Q1 = (Ein[int(ndata/2)] - Ein[-1])/(ndata/2)/dt/Ns
Q2 = (Eout[-1] - Eout[int(ndata/2)])/(ndata/2)/dt/Ns
Q = mean([Q1, Q1])  # [eV/ps]
Q

:

9.635182

:

l = gnr.cell.lengths()
A = l*l/100  # [nm2]
G = 160*Q/deltaT/A  # [GW/m2/K]
G

:

9.82366678786541


### Plot Spectral Heat Current Results¶

The shc.out output file is loaded and processed to create the following figure.

:

shc = load_shc(250, 1000)['run0']
shc.keys()

:

dict_keys(['t', 'Ki', 'Ko', 'nu', 'jwi', 'jwo'])

:

Ly = split-split
Lx, Lz = l, l
V = Lx*Ly*Lz
Gc = 1.6e4*(shc['jwi']+shc['jwo'])/V/deltaT

:

figure(figsize=(10,5))
subplot(1,2,1)
set_fig_properties([gca()])
plot(shc['t'], (shc['Ki']+shc['Ko'])/Ly, linewidth=2)
xlim([-0.5, 0.5])
gca().set_xticks([-0.5, 0, 0.5])
ylim([-4, 10])
gca().set_yticks(range(-4,11,2))
ylabel('K (eV/ps)')
xlabel('Correlation time (ps)')
title('(a)')

subplot(1,2,2)
set_fig_properties([gca()])
plot(shc['nu'], Gc, linewidth=2)
xlim([0, 50])
gca().set_xticks(range(0,51,10))
ylim([0, 0.35])
gca().set_yticks(linspace(0,0.35,8))
ylabel(r'$G$($\omega$) (GW/m$^2$/K/THz)')
xlabel(r'$\omega$/2$\pi$ (THz)')
title('(b)')
tight_layout()
show() (a) Virial-velocity correlation function. (b) Spectral thermal conductance.

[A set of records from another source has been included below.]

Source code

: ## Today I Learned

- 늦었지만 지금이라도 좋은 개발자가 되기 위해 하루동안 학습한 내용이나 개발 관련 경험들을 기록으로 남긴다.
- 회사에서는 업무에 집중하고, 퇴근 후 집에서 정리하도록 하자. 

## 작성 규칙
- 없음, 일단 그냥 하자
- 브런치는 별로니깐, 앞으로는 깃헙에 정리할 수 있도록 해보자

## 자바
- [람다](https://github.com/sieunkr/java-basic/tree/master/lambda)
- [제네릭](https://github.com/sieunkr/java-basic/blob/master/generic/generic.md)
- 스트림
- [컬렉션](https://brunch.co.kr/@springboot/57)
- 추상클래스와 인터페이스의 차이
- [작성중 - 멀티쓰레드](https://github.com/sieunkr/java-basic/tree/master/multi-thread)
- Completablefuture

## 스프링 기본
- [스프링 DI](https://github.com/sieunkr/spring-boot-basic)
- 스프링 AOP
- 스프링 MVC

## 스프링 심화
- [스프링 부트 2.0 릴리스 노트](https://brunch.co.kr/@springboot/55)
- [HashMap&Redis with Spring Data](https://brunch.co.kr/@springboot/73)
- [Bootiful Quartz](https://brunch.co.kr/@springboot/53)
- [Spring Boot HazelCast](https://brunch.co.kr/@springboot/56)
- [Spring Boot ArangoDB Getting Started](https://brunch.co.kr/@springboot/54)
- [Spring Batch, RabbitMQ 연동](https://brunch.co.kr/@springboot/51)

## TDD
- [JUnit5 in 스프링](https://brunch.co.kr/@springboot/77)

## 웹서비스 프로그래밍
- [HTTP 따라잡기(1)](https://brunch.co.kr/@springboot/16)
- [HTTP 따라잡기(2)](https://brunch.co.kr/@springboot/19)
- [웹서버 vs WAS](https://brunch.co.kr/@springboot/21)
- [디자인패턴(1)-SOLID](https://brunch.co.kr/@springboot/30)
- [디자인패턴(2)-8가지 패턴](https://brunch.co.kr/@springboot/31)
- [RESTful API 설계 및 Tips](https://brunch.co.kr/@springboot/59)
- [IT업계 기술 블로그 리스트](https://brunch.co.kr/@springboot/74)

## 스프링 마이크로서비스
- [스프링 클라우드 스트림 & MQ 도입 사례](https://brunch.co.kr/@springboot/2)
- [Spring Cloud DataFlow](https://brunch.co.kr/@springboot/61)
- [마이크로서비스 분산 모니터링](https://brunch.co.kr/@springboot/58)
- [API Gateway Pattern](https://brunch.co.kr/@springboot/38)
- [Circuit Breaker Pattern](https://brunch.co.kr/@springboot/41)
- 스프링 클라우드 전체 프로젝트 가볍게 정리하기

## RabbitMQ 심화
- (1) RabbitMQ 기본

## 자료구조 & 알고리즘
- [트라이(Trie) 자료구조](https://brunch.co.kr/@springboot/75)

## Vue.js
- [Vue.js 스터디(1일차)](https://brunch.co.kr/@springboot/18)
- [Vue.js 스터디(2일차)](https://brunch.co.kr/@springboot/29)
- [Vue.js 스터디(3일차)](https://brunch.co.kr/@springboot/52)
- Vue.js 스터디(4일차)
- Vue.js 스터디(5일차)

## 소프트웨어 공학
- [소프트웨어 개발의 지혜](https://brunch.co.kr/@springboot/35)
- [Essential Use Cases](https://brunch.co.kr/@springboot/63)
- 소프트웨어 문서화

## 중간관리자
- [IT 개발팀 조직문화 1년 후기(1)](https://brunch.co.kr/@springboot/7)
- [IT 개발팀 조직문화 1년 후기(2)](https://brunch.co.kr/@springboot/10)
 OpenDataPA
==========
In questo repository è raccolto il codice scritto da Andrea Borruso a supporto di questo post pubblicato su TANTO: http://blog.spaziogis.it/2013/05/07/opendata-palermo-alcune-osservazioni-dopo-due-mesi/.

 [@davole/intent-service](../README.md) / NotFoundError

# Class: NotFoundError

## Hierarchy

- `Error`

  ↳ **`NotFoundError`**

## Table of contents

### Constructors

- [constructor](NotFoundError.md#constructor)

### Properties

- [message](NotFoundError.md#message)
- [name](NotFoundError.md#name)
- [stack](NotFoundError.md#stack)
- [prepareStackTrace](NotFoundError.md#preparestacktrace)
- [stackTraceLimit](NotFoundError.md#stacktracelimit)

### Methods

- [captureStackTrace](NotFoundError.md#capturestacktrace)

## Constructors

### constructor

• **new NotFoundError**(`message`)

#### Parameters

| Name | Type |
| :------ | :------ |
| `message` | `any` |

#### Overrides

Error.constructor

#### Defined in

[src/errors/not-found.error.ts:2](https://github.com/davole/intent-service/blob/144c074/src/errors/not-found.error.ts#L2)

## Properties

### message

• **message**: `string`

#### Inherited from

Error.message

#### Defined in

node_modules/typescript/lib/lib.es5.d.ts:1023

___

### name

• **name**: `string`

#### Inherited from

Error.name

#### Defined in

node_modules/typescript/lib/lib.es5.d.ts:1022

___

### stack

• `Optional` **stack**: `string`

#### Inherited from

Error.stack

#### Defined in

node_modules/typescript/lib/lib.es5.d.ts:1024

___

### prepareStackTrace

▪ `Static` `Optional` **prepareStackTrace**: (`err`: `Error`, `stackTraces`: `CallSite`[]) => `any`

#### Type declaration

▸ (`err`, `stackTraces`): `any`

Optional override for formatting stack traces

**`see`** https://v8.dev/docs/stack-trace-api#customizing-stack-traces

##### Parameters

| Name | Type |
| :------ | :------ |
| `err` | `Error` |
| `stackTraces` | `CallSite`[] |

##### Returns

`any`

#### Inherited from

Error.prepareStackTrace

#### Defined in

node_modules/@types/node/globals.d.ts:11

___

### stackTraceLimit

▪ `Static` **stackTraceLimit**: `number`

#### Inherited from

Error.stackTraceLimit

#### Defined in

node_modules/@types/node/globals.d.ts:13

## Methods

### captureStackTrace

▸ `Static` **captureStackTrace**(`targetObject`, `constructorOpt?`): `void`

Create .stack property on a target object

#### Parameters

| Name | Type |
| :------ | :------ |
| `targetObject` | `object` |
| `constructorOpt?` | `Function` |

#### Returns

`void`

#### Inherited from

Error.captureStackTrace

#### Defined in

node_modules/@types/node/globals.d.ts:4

The figure above shows the virial-velocity correlation function $$K(t)$$ and the spectral thermal conductance $$G(\omega)$$. See Theoretical formulations for the definitions of these quantities. Using the spectral thermal conductance, one can perform quantum correction, see [Li 2019].

:

np.save('../diffusive/Gc.npy', Gc)
`